[Canadian Crusoes by Catherine Parr Traill]@TWC D-Link bookCanadian Crusoes CHAPTER IV 16/25
Louis, however, who was fond of contrivances, made an oven, by hollowing out a place near the hearth, and lining it with stones, filling up the intervals with wood ashes and such clay as they could find, beaten into a smooth mortar.
Such cement answered very well, and the oven was heated by filling it with hot embers; these were removed when it was sufficiently heated, and the meat or roots placed within, the oven being covered over with a flat stone previously heated before the fire, and covered with live coals.

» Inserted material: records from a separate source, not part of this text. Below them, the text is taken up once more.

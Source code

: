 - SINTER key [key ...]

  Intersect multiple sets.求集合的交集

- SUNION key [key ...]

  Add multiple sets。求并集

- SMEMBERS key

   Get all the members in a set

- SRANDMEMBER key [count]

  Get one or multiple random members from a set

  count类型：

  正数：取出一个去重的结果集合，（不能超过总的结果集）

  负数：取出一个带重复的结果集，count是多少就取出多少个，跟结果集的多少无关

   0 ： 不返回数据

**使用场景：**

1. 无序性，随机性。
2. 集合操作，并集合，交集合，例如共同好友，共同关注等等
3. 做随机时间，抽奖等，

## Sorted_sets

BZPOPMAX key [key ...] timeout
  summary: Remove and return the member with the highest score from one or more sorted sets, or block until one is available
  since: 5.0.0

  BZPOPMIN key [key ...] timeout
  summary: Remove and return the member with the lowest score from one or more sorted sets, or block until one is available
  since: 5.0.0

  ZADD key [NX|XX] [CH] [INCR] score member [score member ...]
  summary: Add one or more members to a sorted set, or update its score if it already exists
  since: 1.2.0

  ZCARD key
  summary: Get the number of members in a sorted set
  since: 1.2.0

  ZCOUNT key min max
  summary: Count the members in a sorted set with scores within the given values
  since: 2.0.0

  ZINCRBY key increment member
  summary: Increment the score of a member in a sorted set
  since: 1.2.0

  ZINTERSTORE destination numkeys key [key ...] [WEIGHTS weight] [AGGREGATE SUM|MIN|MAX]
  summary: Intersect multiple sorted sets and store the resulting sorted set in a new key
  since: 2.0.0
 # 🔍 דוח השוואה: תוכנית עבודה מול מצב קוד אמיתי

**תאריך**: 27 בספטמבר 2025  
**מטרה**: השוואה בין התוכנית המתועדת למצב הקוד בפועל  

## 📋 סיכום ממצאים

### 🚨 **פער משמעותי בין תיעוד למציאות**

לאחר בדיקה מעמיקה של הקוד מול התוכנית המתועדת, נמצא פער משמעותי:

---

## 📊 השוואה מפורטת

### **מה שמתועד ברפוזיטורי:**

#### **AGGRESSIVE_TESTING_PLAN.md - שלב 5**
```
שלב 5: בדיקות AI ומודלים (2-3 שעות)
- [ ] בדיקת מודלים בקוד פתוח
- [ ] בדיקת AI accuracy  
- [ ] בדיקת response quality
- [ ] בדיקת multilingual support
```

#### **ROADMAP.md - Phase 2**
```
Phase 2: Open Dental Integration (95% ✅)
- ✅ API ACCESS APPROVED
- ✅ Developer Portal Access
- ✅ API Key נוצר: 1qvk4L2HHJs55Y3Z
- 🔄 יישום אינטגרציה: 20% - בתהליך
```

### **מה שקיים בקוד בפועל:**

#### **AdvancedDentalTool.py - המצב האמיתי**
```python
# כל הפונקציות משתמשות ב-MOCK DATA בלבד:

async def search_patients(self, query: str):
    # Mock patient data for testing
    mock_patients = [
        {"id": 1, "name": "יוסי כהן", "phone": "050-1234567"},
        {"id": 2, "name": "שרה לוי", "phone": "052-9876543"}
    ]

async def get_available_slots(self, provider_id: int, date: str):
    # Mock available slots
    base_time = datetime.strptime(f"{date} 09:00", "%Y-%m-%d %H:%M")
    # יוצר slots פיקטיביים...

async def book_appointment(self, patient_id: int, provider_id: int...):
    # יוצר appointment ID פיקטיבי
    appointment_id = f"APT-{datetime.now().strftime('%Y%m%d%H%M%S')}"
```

This sort of oven had often been described by old Jacob, as one in common use among some of the Indian tribes in the lower province, in which they cook small animals, and make excellent meat of them; they could bake bread also in this oven, if they had had flour to use.
_[FN: This primitive oven is much like what voyagers have described as in use among the natives of many of the South Sea islands.]_ Since the finishing of the house and furnishing it, the young people were more reconciled to their lonely life, and even entertained decided home feelings for their little log cabin.
They never ceased, it is true, to talk of their parents, and brothers, and sisters, and wonder if all were well, and whether they still hoped for their return, and to recall all their happy days spent in the home which they now feared they were destined never again to behold.